Cruzaron la puerta abierta del compartimiento y pasaron al pasillo posterior principal dirigiéndose a popa, impulsándose en las agarraderas de las paredes. Las carreras con gravedad nula eran un juego muy popular, aunque un tanto ilegal, entre los guardiamarinas, y en aquel momento se alegraron de la práctica que habían adquirido. Tras ellos, el cronómetro continuaría su tic-tac…

—Debe de ser aquí —dijo Staley.

Lanzó un rayo contra la puerta, luego abrió un hueco del tamaño de un hombre en el casco exterior. Silbó el aire… las miniaturas les habían encerrado de nuevo en la hedionda atmósfera de Paja Uno, pese a haber llegado después. Colgaban en el vacío agujas de hielo.

Potter localizó los controles de hinchado del bote salvavidas y rompió el cristal que lo cubría con la culata de la pistola. Se apartaron esperando que se hincharan los botes salvavidas. Pero en vez de hincharse se alzó el suelo. Detrás de la cubierta se almacenaba una hilera de conos, de dos metros de diámetro de base cada uno y de unos ocho metros de longitud.

—El Marrón asesino ataca de nuevo —dijo Whitbread.

Los conos eran todos idénticos y parecían recién fabricados. Las miniaturas parecían haber trabajado durante semanas bajo la cubierta, destrozando los botes salvavidas y el resto del equipo para reemplazarlos por… aquellas cosas. Todos los conos tenían una silla de choque retorcida en el extremo mayor y una especie de cohete en la punta.

—Examina esos chimes, Potter—dijo Staley—. Comprueba si hay algún Marrón oculto en ellas.

No parecía haberlos. Salvo el casco cónico, que era sólido, todo lo demás era estructura abierta. Potter estuvo tanteando y mirando mientras sus amigos hacían guardia.

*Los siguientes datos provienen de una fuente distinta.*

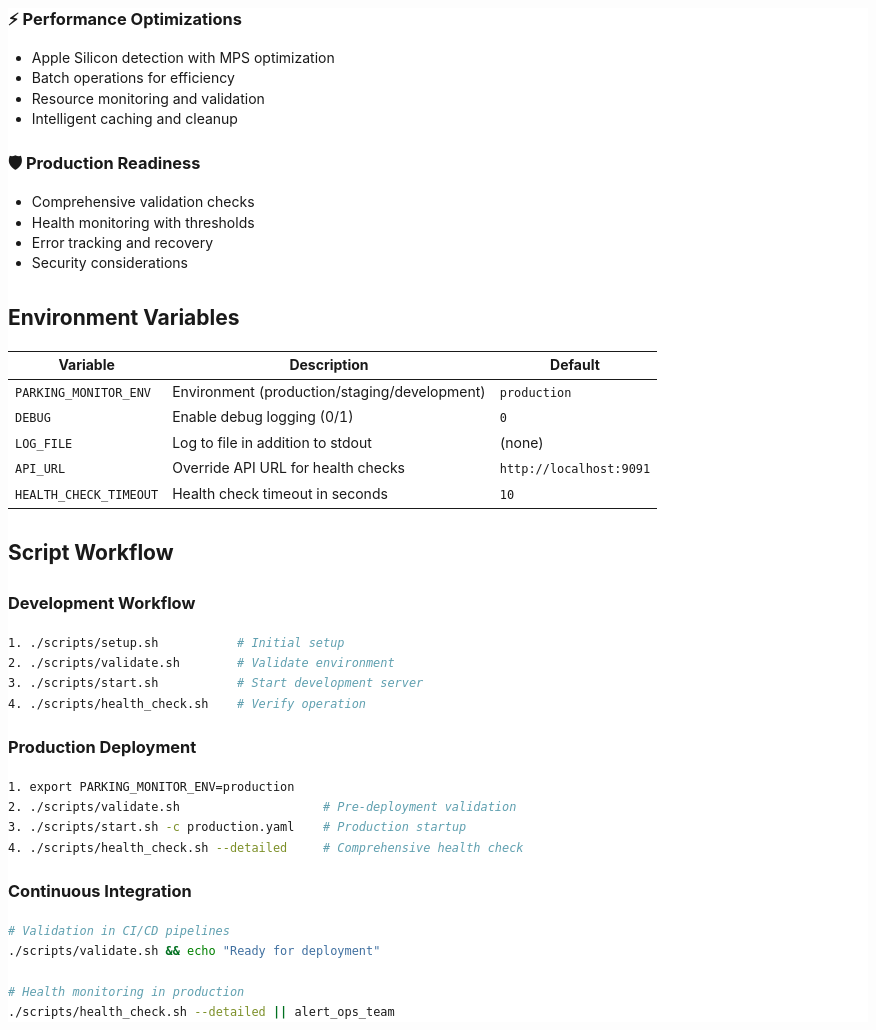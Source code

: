 ### ⚡ **Performance Optimizations**
- Apple Silicon detection with MPS optimization
- Batch operations for efficiency
- Resource monitoring and validation
- Intelligent caching and cleanup

### 🛡️ **Production Readiness**
- Comprehensive validation checks
- Health monitoring with thresholds
- Error tracking and recovery
- Security considerations

## Environment Variables

| Variable | Description | Default |
|----------|-------------|---------|
| `PARKING_MONITOR_ENV` | Environment (production/staging/development) | `production` |
| `DEBUG` | Enable debug logging (0/1) | `0` |
| `LOG_FILE` | Log to file in addition to stdout | (none) |
| `API_URL` | Override API URL for health checks | `http://localhost:9091` |
| `HEALTH_CHECK_TIMEOUT` | Health check timeout in seconds | `10` |

## Script Workflow

### Development Workflow
```bash
1. ./scripts/setup.sh           # Initial setup
2. ./scripts/validate.sh        # Validate environment  
3. ./scripts/start.sh           # Start development server
4. ./scripts/health_check.sh    # Verify operation
```

### Production Deployment
```bash
1. export PARKING_MONITOR_ENV=production
2. ./scripts/validate.sh                    # Pre-deployment validation
3. ./scripts/start.sh -c production.yaml    # Production startup
4. ./scripts/health_check.sh --detailed     # Comprehensive health check
```

### Continuous Integration
```bash
# Validation in CI/CD pipelines
./scripts/validate.sh && echo "Ready for deployment"

# Health monitoring in production
./scripts/health_check.sh --detailed || alert_ops_team
```
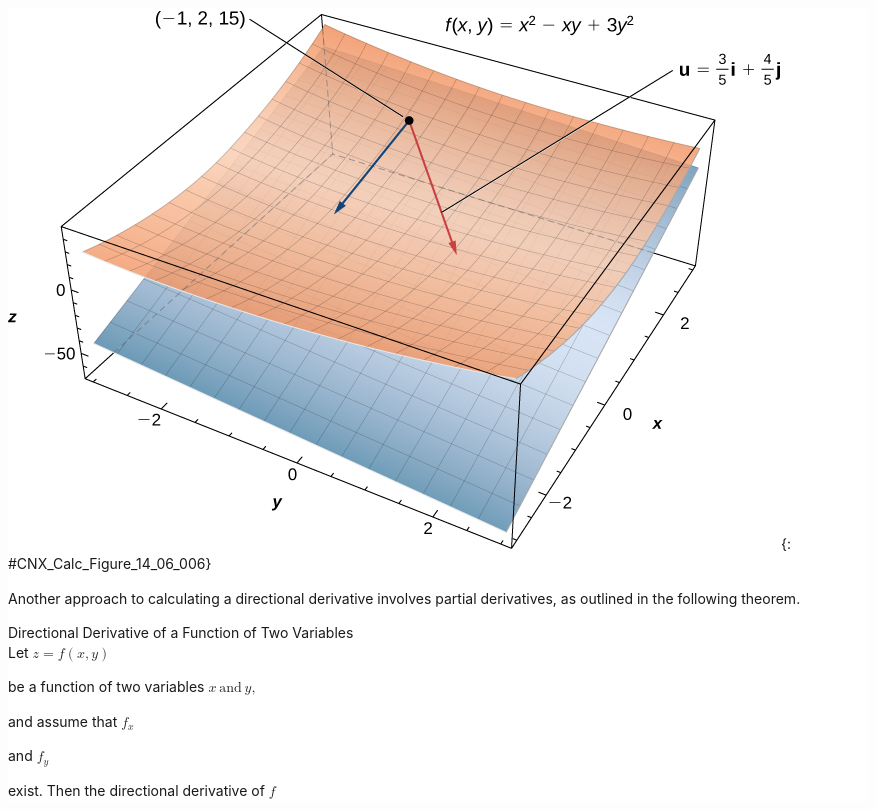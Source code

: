 ![The shape f(x, y) = x2 &#x2013; xy + 3y2 in xyz space with tangent plane at point (&#x2013;1, 2, 15). There are two arrows from the point, one seemingly along the surface of the shape and the other in a direction on the plane. The one that corresponds to the plane is marked u = 3/5 i + 4/5 j.](../resources/CNX_Calc_Figure_14_06_006.jpg "Finding the directional derivative in a given direction u at a given point on a surface. The plane is tangent to the surface at the given point (&#x2212;1,2,15)."){: #CNX_Calc_Figure_14_06_006}


</div>
</div>
</div>

Another approach to calculating a directional derivative involves partial derivatives, as outlined in the following theorem.

<div data-type="note" class="note theorem" markdown="1">
<div data-type="title" class="title">
Directional Derivative of a Function of Two Variables
</div>
Let <math xmlns="http://www.w3.org/1998/Math/MathML"><mrow><mi>z</mi><mo>=</mo><mi>f</mi><mrow><mo>(</mo><mrow><mi>x</mi><mo>,</mo><mi>y</mi></mrow><mo>)</mo></mrow></mrow></math>

 be a function of two variables <math xmlns="http://www.w3.org/1998/Math/MathML"><mrow><mi>x</mi><mspace width="0.2em" /><mtext>and</mtext><mspace width="0.2em" /><mi>y</mi><mo>,</mo></mrow></math>

 and assume that <math xmlns="http://www.w3.org/1998/Math/MathML"><mrow><msub><mi>f</mi><mi>x</mi></msub></mrow></math>

 and <math xmlns="http://www.w3.org/1998/Math/MathML"><mrow><msub><mi>f</mi><mi>y</mi></msub></mrow></math>

 exist. Then the directional derivative of <math xmlns="http://www.w3.org/1998/Math/MathML"><mrow><mi>f</mi></mrow></math>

Buscaban una abertura en el cono cuando captó un movimiento con el rabillo del ojo. Cogió una granada de su cinturón y se volvió. Un traje espacial flotaba… junto a la pared del pasillo. Sostenía un pesado láser con ambas manos.

El nerviosismo de Staley se reveló en su voz.

—¡Eh! ¡Identifíquese!

El otro alzó el arma. Potter lanzó una granada.

La explosión se vio taladrada por una intensa luz verde que iluminó espectralmente el pasillo y atravesó uno de los botes salvavidas cónicos.

—¿Era un hombre? —gritó Potter— ¿Qué era? ¡Los brazos se doblaban al revés! Las piernas se proyectaban hacia adelante… ¿Qué era?

—Un enemigo —dijo Staley—. Creo que lo mejor será que salgamos de aquí. Que subamos a bordo de los botes mientras podamos.

Y se subió en el extraño asiento de uno de los conos intactos. Los otros eligieron inmediatamente un asiento cada uno.

Horst descubrió un tablero de control sobre una barra y lo hizo girar hasta situarlo frente a él. No había indicadores por ninguna parte. Inteligentes o no, parecía que todos los pajeños pudiesen descubrir el funcionamiento de una máquina sólo con mirarla.

—Probaré con el botón cuadrado grande —dijo Staley con firmeza. Su voz parecía extrañamente hueca a través de la radio del traje. Pulsó el botón.

Una sección del casco se desprendió bajo él. El cono se balanceó como una honda. Los cohetes llamearon un instante. Frío y negror… y luego salió del Campo.

Salieron del Mar Negro otros dos conos. Horst dirigió frenéticamente la radio de su traje hacia la acechante masa negra de la Lenin situada a no más de un kilómetro de distancia.

—¡Aquí el guardiamarina Staley! Los botes salvavidas han sido modificados. Somos tres, y estamos solos a bordo de ellos…

Un cuarto cono brotó de la negrura. Staley se volvió en su asiento. Parecía un hombre…

Tres armas manuales dispararon simultáneamente. El cuarto cono relampagueó y se fundió, pero ellos siguieron disparando largo rato.

—Uno de los… —Staley no sabía qué informar. Su circuito quizá no fuese seguro.

—Le tenemos a usted en las pantallas, guardiamarina —dijo una voz de fuerte acento—. Apártense de la MacArthur y esperen a que los recojan. ¿Han completado su misión?

—Sí, señor —Staley miró su reloj—. Faltan cuatro minutos, señor.

—Entonces dense prisa —ordenó la voz.

Pero ¿cómo? se preguntaba Staley. Los controles no tenían ninguna función obvia. Mientras buscaba frenéticamente, se encendió su cohete. Pero… él no había tocado nada.